The agent doesn’t need to introspect whether it lost context, only to compare two files. When they agree, the agent proceeds; when they disagree, the agent flags the discrepancy and stops before adding any new work on top of a broken state. Disagreement is the signal.

You can build this kind of check into any agent that does multistep work. Pick something the agent has to track, pick the file that’s the source of truth for it, and have the agent compare the two at every session start. When the agent’s view of the world drifts from the file, you find out before the drift becomes a buried bug.

The discipline behind these techniques

When I built the Quality Playbook’s multi-phase architecture, I was solving the compaction problem. Long pipeline runs were filling the context window and triggering silent compaction in the middle of work. Breaking the pipeline into separate phases that read fresh from disk and stopped after each phase fixed it.

What I didn’t realize until later was that the same architecture also helps with the lost-in-the-middle problem. Each phase has its own short, focused context, with the phase brief at the beginning and the latest progress update at the end, so there’s almost no middle for information to fall into. The architectural move that helped with working memory disappearing turns out to also help with working memory being there and unused.
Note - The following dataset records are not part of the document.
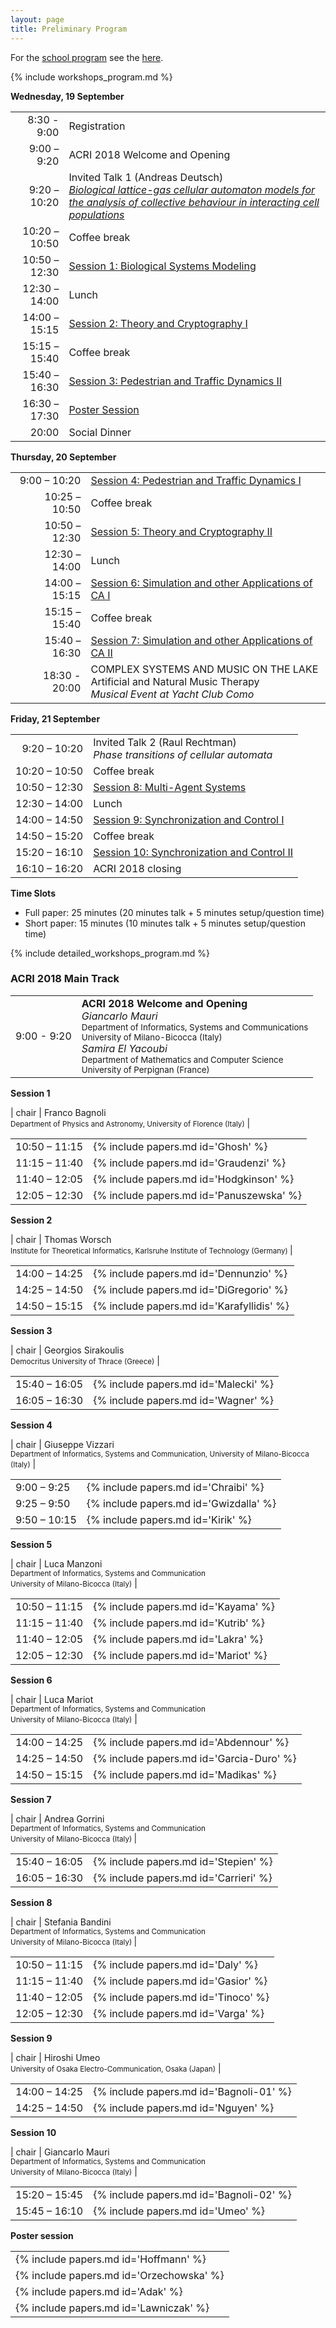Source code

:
 ```yaml
---
layout: page
title: Preliminary Program
---
```


For the [school program](/school#schedule) see the [here](/school#schedule).

{% include workshops_program.md %}

**Wednesday, 19 September**

|               |                                                                                                                                                                                        |
|--------------:|:---------------------------------------------------------------------------------------------------------------------------------------------------------------------------------------|
|   8:30 - 9:00 | Registration                                                                                                                                                                           |
|   9:00 – 9:20 | ACRI 2018 Welcome and Opening                                                                                                                                                         |
|  9:20 – 10:20 | Invited Talk 1 (Andreas Deutsch)<br>[_Biological lattice-gas cellular automaton models for the analysis of collective behaviour in interacting cell populations_](/conference#invited) |
| 10:20 – 10:50 | Coffee break                                                                                                                                                                           |
| 10:50 – 12:30 | [Session 1: Biological Systems Modeling](#main-1)                                                                                                                                      |
| 12:30 – 14:00 | Lunch                                                                                                                                                                                  |
| 14:00 – 15:15 | [Session 2: Theory and Cryptography I](#main-2)                                                                                                                                        |
| 15:15 – 15:40 | Coffee break                                                                                                                                                                           |
| 15:40 – 16:30 | [Session 3: Pedestrian and Traffic Dynamics II](#main-3)                                                                                                                               |
| 16:30 – 17:30 | [Poster Session](#poster)                                                                                                                                                              |
|         20:00 | Social Dinner                                                                                                                                                                          |

**Thursday, 20 September**

|               |                                                                                                                       |
|--------------:|:----------------------------------------------------------------------------------------------------------------------|
|  9:00 – 10:20 | [Session 4: Pedestrian and Traffic Dynamics I](#main-4)                                                               |
| 10:25 – 10:50 | Coffee break                                                                                                          |
| 10:50 – 12:30 | [Session 5: Theory and Cryptography II](#main-5)                                                                      |
| 12:30 – 14:00 | Lunch                                                                                                                 |
| 14:00 – 15:15 | [Session 6: Simulation and other Applications of CA I](#main-6)                                                       |
| 15:15 – 15:40 | Coffee break                                                                                                          |
| 15:40 – 16:30 | [Session 7: Simulation and other Applications of CA II](#main-7)                                                      |
| 18:30 - 20:00 | COMPLEX SYSTEMS AND MUSIC ON THE LAKE <br> Artificial and Natural Music Therapy<br>_Musical Event at Yacht Club Como_ |


**Friday, 21 September**

|               |                                                                              |
|--------------:|:-----------------------------------------------------------------------------|
|  9:20 – 10:20 | Invited Talk 2 (Raul Rechtman) <br> _Phase transitions of cellular automata_ |
| 10:20 – 10:50 | Coffee break                                                                 |
| 10:50 – 12:30 | [Session 8: Multi-Agent Systems](#main-8)                                    |
| 12:30 – 14:00 | Lunch                                                                        |
| 14:00 – 14:50 | [Session 9: Synchronization and Control I](#main-9)                          |
| 14:50 – 15:20 | Coffee break                                                                 |
| 15:20 – 16:10 | [Session 10: Synchronization and Control II](#main-10)                       |
| 16:10 – 16:20 | ACRI 2018 closing                                                            |


**Time Slots**

- Full paper: 25 minutes (20 minutes talk + 5 minutes setup/question time)
- Short paper: 15 minutes (10 minutes talk + 5 minutes setup/question time)

{% include detailed_workshops_program.md %}

<h3>ACRI 2018 Main Track</h3>

<table>
<tr><td> 9:00 - 9:20 </td><td> <b>ACRI 2018 Welcome and Opening</b> <br>
<i> Giancarlo Mauri </i><br><small>Department of Informatics, Systems and Communications<br>University of Milano-Bicocca (Italy)</small><br>
<i> Samira El Yacoubi </i><br><small>Department of Mathematics and Computer Science<br>University of Perpignan (France)</small></td></tr>
</table>

<a name="main-1"></a>

**Session 1**

| chair | Franco Bagnoli <br><small>Department of Physics and Astronomy, University of Florence (Italy)</small> |

<table>
<tr><td> 10:50 – 11:15 </td><td> {% include papers.md id='Ghosh' %} </td></tr>
<tr><td> 11:15 – 11:40 </td><td> {% include papers.md id='Graudenzi' %} </td></tr>
<tr><td> 11:40 – 12:05 </td><td> {% include papers.md id='Hodgkinson' %} </td></tr>
<tr><td> 12:05 – 12:30 </td><td> {% include papers.md id='Panuszewska' %} </td></tr>
</table>

<a name="main-2"></a>

**Session 2**

| chair | Thomas Worsch <br><small>Institute for Theoretical Informatics, Karlsruhe Institute of Technology (Germany) </small> |

<table>
<tr><td> 14:00 – 14:25 </td><td> {% include papers.md id='Dennunzio' %}   </td></tr>
<tr><td> 14:25 – 14:50 </td><td> {% include papers.md id='DiGregorio' %}  </td></tr>
<tr><td> 14:50 – 15:15 </td><td> {% include papers.md id='Karafyllidis' %} </td></tr>
</table>

<a name="main-3"></a>

**Session 3**

| chair | Georgios Sirakoulis <br><small>Democritus University of Thrace (Greece)</small> |

<table>
<tr><td> 15:40 – 16:05 </td><td> {% include papers.md id='Malecki' %} </td></tr>
<tr><td> 16:05 – 16:30 </td><td> {% include papers.md id='Wagner' %}  </td></tr>
</table>

<a name="main-4"></a>

**Session 4**

| chair |  Giuseppe Vizzari <br><small> Department of Informatics, Systems and Communication, University of Milano-Bicocca (Italy)</small> |

<table>
<tr><td> 9:00 – 9:25 </td><td> {% include papers.md id='Chraibi' %} </td></tr>
<tr><td> 9:25 – 9:50 </td><td> {% include papers.md id='Gwizdalla' %} </td></tr>
<tr><td> 9:50 – 10:15 </td><td> {% include papers.md id='Kirik' %} </td></tr>
</table>

<a name="main-5"></a>

**Session 5**

| chair | Luca Manzoni <br><small> Department of Informatics, Systems and Communication<br> University of Milano-Bicocca (Italy)</small> |

<table>
<tr><td> 10:50 – 11:15 </td><td> {% include papers.md id='Kayama' %} </td></tr>
<tr><td> 11:15 – 11:40 </td><td> {% include papers.md id='Kutrib' %} </td></tr>
<tr><td> 11:40 – 12:05 </td><td> {% include papers.md id='Lakra' %} </td></tr>
<tr><td> 12:05 – 12:30 </td><td> {% include papers.md id='Mariot' %} </td></tr>
</table>

<a name="main-6"></a>

**Session 6**

| chair | Luca Mariot <br><small> Department of Informatics, Systems and Communication<br> University of Milano-Bicocca (Italy)</small> |

<table>
<tr><td> 14:00 – 14:25 </td><td> {% include papers.md id='Abdennour' %} </td></tr>
<tr><td> 14:25 – 14:50 </td><td> {% include papers.md id='Garcia-Duro' %} </td></tr>
<tr><td> 14:50 – 15:15 </td><td> {% include papers.md id='Madikas' %} </td></tr>
</table>

<a name="main-7"></a>

**Session 7**

| chair | Andrea Gorrini <br><small> Department of Informatics, Systems and Communication<br> University of Milano-Bicocca (Italy) </small> |

<table>
<tr><td> 15:40 – 16:05 </td><td> {% include papers.md id='Stepien' %} </td></tr>
<tr><td> 16:05 – 16:30 </td><td> {% include papers.md id='Carrieri' %} </td></tr>
</table>

<a name="main-8"></a>

**Session 8**

| chair | Stefania Bandini <br><small> Department of Informatics, Systems and Communication<br> University of Milano-Bicocca (Italy) </small> |

<table>
<tr><td> 10:50 – 11:15 </td><td> {% include papers.md id='Daly' %} </td></tr>
<tr><td> 11:15 – 11:40 </td><td> {% include papers.md id='Gasior' %} </td></tr>
<tr><td> 11:40 – 12:05 </td><td> {% include papers.md id='Tinoco' %} </td></tr>
<tr><td> 12:05 – 12:30 </td><td> {% include papers.md id='Varga' %} </td></tr>
</table>

<a name="main-9"></a>

**Session 9**

| chair | Hiroshi Umeo <br><small>University of Osaka Electro-Communication, Osaka (Japan)</small> |

<table>
<tr><td> 14:00 – 14:25 </td><td> {% include papers.md id='Bagnoli-01' %} </td></tr>
<tr><td> 14:25 – 14:50 </td><td> {% include papers.md id='Nguyen' %} </td></tr>
</table>

<a name="main-10"></a>

**Session 10**

| chair | Giancarlo Mauri <br><small>Department of Informatics, Systems and Communication<br> University of Milano-Bicocca (Italy)</small>  |

<table>
<tr><td> 15:20 – 15:45 </td><td> {% include papers.md id='Bagnoli-02' %} </td></tr>
<tr><td> 15:45 – 16:10 </td><td> {% include papers.md id='Umeo' %} </td></tr>
</table>

<a name="poster"></a>

**Poster session**

<table>
<tr><td> {% include papers.md id='Hoffmann' %} </td></tr>
<tr><td> {% include papers.md id='Orzechowska' %} </td></tr>
<tr><td> {% include papers.md id='Adak' %} </td></tr>
<tr><td> {% include papers.md id='Lawniczak' %} </td></tr>
</table>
That’s the lesson I want to land. Both failure modes, context loss and lost-in-the-middle, are problems of working-memory unreliability, and the discipline that addresses them is the same: keep the working set small, put the load-bearing information at the edges of the window, and check the agent’s claims against ground truth on disk when it matters.

Context windows will keep getting bigger, and compaction will get smarter. Some of the techniques in these four articles may eventually be unnecessary. But the underlying constraint won’t disappear. After all, we’ve added a lot more RAM to our computers since the 1MB 286 I wrote about in the last article, and memory management has gotten much more complex since then. And many of these problems are structural; for example, it’s increasingly looking like the U-shape itself is a geometric property of the transformer architecture, not a training artifact that more compute will smooth out.

The bottom line is that if your agent’s ability to do its job depends on information, that information needs to live somewhere more durable than working memory. That was true for my dad’s 32 kilobytes of core memory at Princeton in the 1970s, it was true for my 640 kilobytes of conventional RAM on my 286 in the 1980s, it was true for the 200K-token windows in last year’s models, and it will be true for whatever comes next.